[Source texts of formatted documents]
__________________________________________________

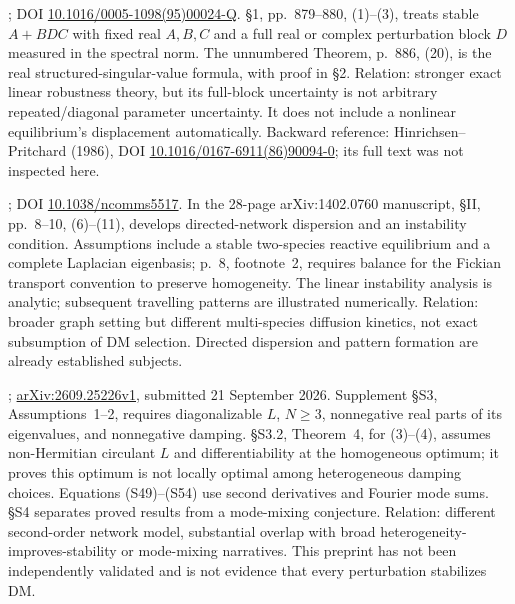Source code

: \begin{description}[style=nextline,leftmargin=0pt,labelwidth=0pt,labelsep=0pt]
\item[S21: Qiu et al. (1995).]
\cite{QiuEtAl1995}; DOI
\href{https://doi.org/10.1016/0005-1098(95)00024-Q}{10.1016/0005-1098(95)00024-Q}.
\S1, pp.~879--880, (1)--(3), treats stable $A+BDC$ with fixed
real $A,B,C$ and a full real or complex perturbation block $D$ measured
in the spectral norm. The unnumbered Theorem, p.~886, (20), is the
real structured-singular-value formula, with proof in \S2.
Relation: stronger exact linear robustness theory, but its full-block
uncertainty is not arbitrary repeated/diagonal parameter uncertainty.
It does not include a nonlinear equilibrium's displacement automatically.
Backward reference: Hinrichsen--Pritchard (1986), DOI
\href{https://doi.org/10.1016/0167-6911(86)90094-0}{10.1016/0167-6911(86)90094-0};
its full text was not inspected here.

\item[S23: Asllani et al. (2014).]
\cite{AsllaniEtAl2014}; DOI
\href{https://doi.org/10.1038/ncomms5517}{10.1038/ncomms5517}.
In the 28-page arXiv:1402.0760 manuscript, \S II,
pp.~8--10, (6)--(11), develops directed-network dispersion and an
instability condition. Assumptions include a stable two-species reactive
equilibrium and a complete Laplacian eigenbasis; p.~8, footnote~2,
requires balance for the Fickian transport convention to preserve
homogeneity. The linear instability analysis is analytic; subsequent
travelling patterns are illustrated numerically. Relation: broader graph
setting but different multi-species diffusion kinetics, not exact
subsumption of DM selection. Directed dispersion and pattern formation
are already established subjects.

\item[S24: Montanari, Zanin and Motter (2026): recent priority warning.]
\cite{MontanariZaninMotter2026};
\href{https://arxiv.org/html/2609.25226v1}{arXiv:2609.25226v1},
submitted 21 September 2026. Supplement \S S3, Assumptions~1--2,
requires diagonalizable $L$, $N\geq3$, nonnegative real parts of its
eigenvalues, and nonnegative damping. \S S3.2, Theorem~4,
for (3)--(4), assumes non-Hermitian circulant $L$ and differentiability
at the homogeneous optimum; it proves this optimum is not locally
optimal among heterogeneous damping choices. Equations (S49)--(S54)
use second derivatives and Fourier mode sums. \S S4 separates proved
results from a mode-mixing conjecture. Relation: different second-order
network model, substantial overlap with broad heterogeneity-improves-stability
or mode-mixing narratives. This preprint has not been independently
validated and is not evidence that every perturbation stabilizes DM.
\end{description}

__________________________________________________

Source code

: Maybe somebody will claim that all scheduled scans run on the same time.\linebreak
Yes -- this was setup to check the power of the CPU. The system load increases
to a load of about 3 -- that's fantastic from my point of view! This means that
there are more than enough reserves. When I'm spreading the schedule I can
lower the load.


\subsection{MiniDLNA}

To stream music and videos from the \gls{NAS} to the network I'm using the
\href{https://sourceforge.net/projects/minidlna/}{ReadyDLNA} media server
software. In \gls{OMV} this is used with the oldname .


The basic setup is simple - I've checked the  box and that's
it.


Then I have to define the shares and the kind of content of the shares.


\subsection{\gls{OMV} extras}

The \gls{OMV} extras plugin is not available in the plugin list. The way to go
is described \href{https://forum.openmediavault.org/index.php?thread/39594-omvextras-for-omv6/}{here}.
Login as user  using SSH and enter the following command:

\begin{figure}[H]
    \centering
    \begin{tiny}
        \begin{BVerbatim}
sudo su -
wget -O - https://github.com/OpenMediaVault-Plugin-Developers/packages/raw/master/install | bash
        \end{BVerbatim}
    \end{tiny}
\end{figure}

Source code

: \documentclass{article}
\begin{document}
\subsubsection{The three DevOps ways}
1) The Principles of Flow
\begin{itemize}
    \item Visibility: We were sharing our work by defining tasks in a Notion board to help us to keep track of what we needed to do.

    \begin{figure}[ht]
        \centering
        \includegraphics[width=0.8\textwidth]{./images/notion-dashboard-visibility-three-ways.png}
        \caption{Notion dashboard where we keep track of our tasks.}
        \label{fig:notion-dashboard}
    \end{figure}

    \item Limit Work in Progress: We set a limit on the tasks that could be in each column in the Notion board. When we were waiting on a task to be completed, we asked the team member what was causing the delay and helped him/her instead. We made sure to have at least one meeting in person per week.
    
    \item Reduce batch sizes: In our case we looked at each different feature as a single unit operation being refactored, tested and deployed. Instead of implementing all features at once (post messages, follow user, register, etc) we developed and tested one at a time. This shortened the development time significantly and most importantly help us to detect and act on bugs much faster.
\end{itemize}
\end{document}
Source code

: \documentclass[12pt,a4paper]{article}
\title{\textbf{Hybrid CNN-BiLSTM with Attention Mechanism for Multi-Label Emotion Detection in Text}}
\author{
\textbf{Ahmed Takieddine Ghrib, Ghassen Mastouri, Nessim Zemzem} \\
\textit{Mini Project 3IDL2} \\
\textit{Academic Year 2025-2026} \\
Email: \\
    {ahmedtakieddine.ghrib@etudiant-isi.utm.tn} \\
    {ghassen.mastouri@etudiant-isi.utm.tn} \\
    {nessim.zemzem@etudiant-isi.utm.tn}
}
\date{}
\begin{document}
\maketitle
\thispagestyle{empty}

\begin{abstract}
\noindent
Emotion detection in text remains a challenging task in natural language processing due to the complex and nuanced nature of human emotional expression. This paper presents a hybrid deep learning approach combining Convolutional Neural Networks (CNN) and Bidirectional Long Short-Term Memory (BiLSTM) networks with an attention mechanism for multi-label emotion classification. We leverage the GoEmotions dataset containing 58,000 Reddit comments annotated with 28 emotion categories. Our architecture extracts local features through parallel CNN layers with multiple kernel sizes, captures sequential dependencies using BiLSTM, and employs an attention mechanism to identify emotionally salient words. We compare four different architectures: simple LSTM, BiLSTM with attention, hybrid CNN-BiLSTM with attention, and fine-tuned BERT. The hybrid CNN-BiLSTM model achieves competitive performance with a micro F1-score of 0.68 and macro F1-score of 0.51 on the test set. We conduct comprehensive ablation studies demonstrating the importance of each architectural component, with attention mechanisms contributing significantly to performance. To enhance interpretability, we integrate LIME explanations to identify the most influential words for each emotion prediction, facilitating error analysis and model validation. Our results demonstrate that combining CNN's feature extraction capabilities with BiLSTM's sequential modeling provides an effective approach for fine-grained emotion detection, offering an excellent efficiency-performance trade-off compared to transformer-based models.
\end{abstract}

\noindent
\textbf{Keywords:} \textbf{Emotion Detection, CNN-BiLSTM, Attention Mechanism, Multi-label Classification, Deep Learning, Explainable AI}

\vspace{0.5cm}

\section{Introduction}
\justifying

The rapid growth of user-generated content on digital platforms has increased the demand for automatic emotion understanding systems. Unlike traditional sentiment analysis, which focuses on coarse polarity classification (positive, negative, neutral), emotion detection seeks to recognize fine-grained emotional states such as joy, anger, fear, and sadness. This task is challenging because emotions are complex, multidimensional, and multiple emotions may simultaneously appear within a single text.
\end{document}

__________________________________________________

> What you have to do:
Look above for the line with "Backward reference: Hinrichsen--Pritchard" and the line with "eigenvalues, and nonnegative", and reproduce exactly those two lines plus every line between, nothing more.

> Solved exercise:
Backward reference: Hinrichsen--Pritchard (1986), DOI
\href{https://doi.org/10.1016/0167-6911(86)90094-0}{10.1016/0167-6911(86)90094-0};
its full text was not inspected here.

\item[S23: Asllani et al. (2014).]
\cite{AsllaniEtAl2014}; DOI
\href{https://doi.org/10.1038/ncomms5517}{10.1038/ncomms5517}.
In the 28-page arXiv:1402.0760 manuscript, \S II,
pp.~8--10, (6)--(11), develops directed-network dispersion and an
instability condition. Assumptions include a stable two-species reactive
equilibrium and a complete Laplacian eigenbasis; p.~8, footnote~2,
requires balance for the Fickian transport convention to preserve
homogeneity. The linear instability analysis is analytic; subsequent
travelling patterns are illustrated numerically. Relation: broader graph
setting but different multi-species diffusion kinetics, not exact
subsumption of DM selection. Directed dispersion and pattern formation
are already established subjects.

\item[S24: Montanari, Zanin and Motter (2026): recent priority warning.]
\cite{MontanariZaninMotter2026};
\href{https://arxiv.org/html/2609.25226v1}{arXiv:2609.25226v1},
submitted 21 September 2026. Supplement \S S3, Assumptions~1--2,
requires diagonalizable $L$, $N\geq3$, nonnegative real parts of its
eigenvalues, and nonnegative damping. \S S3.2, Theorem~4,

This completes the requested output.